What About Photographs
Highest-end "prosumer" Canon 5DS's 8688x5792 output isn't truly 8K. It is under 4K by the time it is down-sampled enough to remove artifacts. At a minimum the Bayer sampling pattern results in technically something around 8K/2 in pixel area, but typical Bayer reconstruction introduces serious chroma aliasing artifacts. Go see for yourself, zoom into the white on black text pixels on dpreview's studio scene web app. But that is just ideal lighting, at sharpest ideal aperture, on studio stills. Try keeping pixel-perfect focus everywhere in hard lighting in a real scene with a 8K 35mm full-frame camera... Anyway most consumers have relatively low resolution cameras in comparison. Even the Canon 5D Mark III is only 5760x3840 which is well under 4K after down-sampling to reach pixel perfection. Ultimately a Canon 5D Mark III still looks better full screen on a 2K panel because the down-sampling removes all the artifacts which the 4K panel makes crystal clear.

4K Artifact Amplification Machine Problem
Judging by actual results on Black Friday, no one is doing a good job of real-time video super-resolution in 4K TVs. It is like trying to squeeze blood from a stone, more so when placing in the context that the source is typically suffering from severe compression artifacts. The HDTV industry needs it's form of the "Organic" food trend: please bring back some non-synthetic image processing. The technology to do a good job of image enlargement was actually perfected a long time ago, it is called the slide projector. Hint use a DOF filter to up-sample.

4K and Rendered Content
What would sell 4K as a TV to me: a Pixar movie rendered at 4K natively, played back from losslessly compressed video. That is how I define "real" content.

What about games? I've been too busy to try Battlefront yet except the beta, and I'm on vacation now without access to my machine (1st world problems). But there are some perf reviews for 4K online. Looks like Fury X is the top single-GPU score at 45 fps. Given there are no 45 Hz 4K panels, that at best translates to 30 Hz without tearing. Seems like variable refresh is even a more important feature for 4K than it was at 1080p, this is something IMO TV OEMs should get on board with. Personally speaking, 60 Hz is the minimum fps I'm willing to accept for a FPS, so I'm probably only going to play at 1080p down-sampled to 540p (for the anti-aliasing) on a CRT scanning out around 85 Hz (to provide a window to avoid v-sync misses).
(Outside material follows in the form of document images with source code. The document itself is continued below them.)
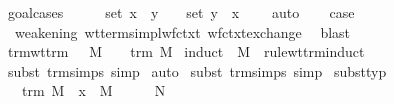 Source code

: \begin{isabellebody}
%
\isadelimproof
%
\endisadelimproof
%
\isatagproof
{}\isamarkupfalse%
\ goal{\isacharunderscore}cases\isanewline
{}\isamarkupfalse%
\ {}\isanewline
\ \ \isamarkupfalse%
\ {\isachardoublequoteopen}set\ {\isacharparenleft}{\isacharparenleft}x{\isacharcomma}{\isasymsigma}{\isacharparenright}\ {\isacharhash}\ {\isacharparenleft}y{\isacharcomma}{\isasympi}{\isacharparenright}\ {\isacharhash}\ {\isasymGamma}{\isacharparenright}\ {\isasymsubseteq}\ set\ {\isacharparenleft}{\isacharparenleft}y{\isacharcomma}{\isasympi}{\isacharparenright}\ {\isacharhash}\ {\isacharparenleft}x{\isacharcomma}{\isasymsigma}{\isacharparenright}\ {\isacharhash}\ {\isasymGamma}{\isacharparenright}{\isachardoublequoteclose}\ \isamarkupfalse%
\ auto\isanewline
\ \ \isamarkupfalse%
\ {\isacharquery}case\ \isamarkupfalse%
\ {}\ weakening\ wt{\isacharunderscore}terms{\isacharunderscore}impl{\isacharunderscore}wf{\isacharunderscore}ctxt\ wf{\isacharunderscore}ctxt{\isacharunderscore}exchange\ \isamarkupfalse%
\ blast\isanewline
{}\isamarkupfalse%
%
\endisatagproof
{\isafoldproof}%
%
\isadelimproof
\isanewline
%
\endisadelimproof
\isanewline
{}\isamarkupfalse%
\ trm{\isacharunderscore}wt{\isacharunderscore}trm{\isacharcolon}\ {\isachardoublequoteopen}{\isasymGamma}\ {\isasymturnstile}\ M\ {\isacharcolon}\ {\isasymsigma}\ {\isasymLongrightarrow}\ trm\ M{\isachardoublequoteclose}\isanewline
%
\isadelimproof
%
\endisadelimproof
%
\isatagproof
{}\isamarkupfalse%
\ {\isacharparenleft}induct\ {\isasymGamma}\ M\ {\isasymsigma}\ rule{\isacharcolon}wt{\isacharunderscore}trm{\isachardot}induct{\isacharparenright}\isanewline
{}\isamarkupfalse%
\ {\isacharparenleft}subst\ trm{\isachardot}simps{\isacharcomma}\ simp{\isacharparenright}{\isacharplus}\isanewline
{}\isamarkupfalse%
\ auto{\isacharbrackleft}{}{\isacharbrackright}\isanewline
{}\isamarkupfalse%
\ {\isacharparenleft}subst\ trm{\isachardot}simps{\isacharcomma}\ simp{\isacharparenright}%
\endisatagproof
{\isafoldproof}%
%
\isadelimproof
\isanewline
%
\endisadelimproof
\isanewline
{}\isamarkupfalse%
\ subst{\isacharunderscore}typ{\isacharcolon}\isanewline
\ \ \ {\isachardoublequoteopen}trm\ M{\isachardoublequoteclose}\ \ {\isachardoublequoteopen}{\isacharparenleft}{\isacharparenleft}x{\isacharcomma}{\isasymtau}{\isacharparenright}{\isacharhash}{\isasymGamma}{\isacharparenright}\ {\isasymturnstile}\ M\ {\isacharcolon}\ {\isasymsigma}{\isachardoublequoteclose}\ \ {\isachardoublequoteopen}{\isasymGamma}\ {\isasymturnstile}\ N\ {\isacharcolon}\ {\isasymtau}{\isachardoublequoteclose}\isanewline

\end{isabellebody}
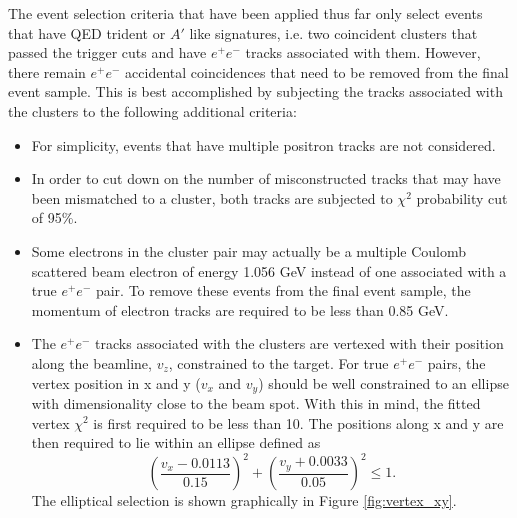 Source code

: The event selection criteria that have been applied thus far only select 
events that have QED trident or $A'$ like signatures, i.e. two coincident clusters that
passed the trigger cuts and have $e^+e^-$ tracks associated with them.  However, 
there remain $e^+e^-$ accidental coincidences that need to be removed from the final 
event sample.  This is best accomplished by subjecting the tracks associated 
with the clusters to the following additional criteria:
\begin{itemize}
    \item For simplicity, events that have multiple positron tracks are not 
          considered.
    \item In order to cut down on the number of misconstructed tracks that may
          have been mismatched to a cluster, both tracks are subjected to 
          $\chi^2$ probability cut of 95\%.
    \item Some electrons in the cluster pair may actually be a multiple
          Coulomb scattered beam electron of energy 1.056 GeV 
          instead of one associated with a true $e^+e^-$ 
          pair.  To remove these events from the final event sample, the 
          momentum of electron tracks are required to be less than 0.85 GeV.
    \item The $e^+e^-$ tracks associated with the clusters are vertexed with 
          their position along the beamline, $v_z$, constrained to the target. 
          For true $e^+e^-$ pairs, the vertex position in x and y ($v_x$ and $v_y$) should be
          well constrained to an ellipse with dimensionality close to the beam 
          spot.  With this in mind, the fitted vertex $\chi^2$ is first required 
          to be less than 10.  The positions along x and y are then required 
          to lie within an ellipse 
          defined as
          \[
          \left (\frac{v_x - 0.0113}{0.15} \right)^2 + \left(\frac{v_y + 0.0033}{0.05} \right)^2  \le 1.
          \]
          The elliptical selection is shown graphically in Figure \ref{fig:vertex_xy}.
\end{itemize}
Up-Sampling Quality and Panel Resolution
The display industry seems to have adopted a one-highest-resolution fits all model, which is quite scary, because for gamers like myself, FPS and anti-aliasing quality is the most important metric. Panel resolution beyond the capacity to drive perfect pixels is actually what destroys quality, because it is impossible to up-sample with good quality.

CRT can handle variable resolutions because the reconstruction filtering is at an infinite resolution. Beam has a nice filtered falloff which blends scan-lines perfectly. 1080p up-sampled on a 4K panel will never look great in comparison, because filtering quality is limited to alignment to two square display pixels. 4K however probably will provide a better quality 540p. Stylized up-sampling is only going to get more important as resolutions increase. Which reminds me, I need to release the optimized versions of all my CRT and stylized up-sampling algorithms...

CRT vs LCD or OLED in the Context of HDR
Perhaps it might be possible to say that HDR would finally bring forward something superior to CRTs. Except there is one problem, display persistence. A typical 400 nit PC LCD driven at 120 Hz has a 8.33 ms refresh. Dropping this to a 1 ms low persistence strobed frame would result in 1/8 the brightness (aka it would act like a 50 nit panel). With LCDs there is also the problem of strobe to scanning pattern (that changes the pixel value) mismatch resulting in ghosting towards the top and bottom of the screen. Add on top, large displays like TV panels have power per screen area problems resulting in global dimming. So I highly doubt LCD displaces the CRT any time soon even in the realm of 1000 nit panels.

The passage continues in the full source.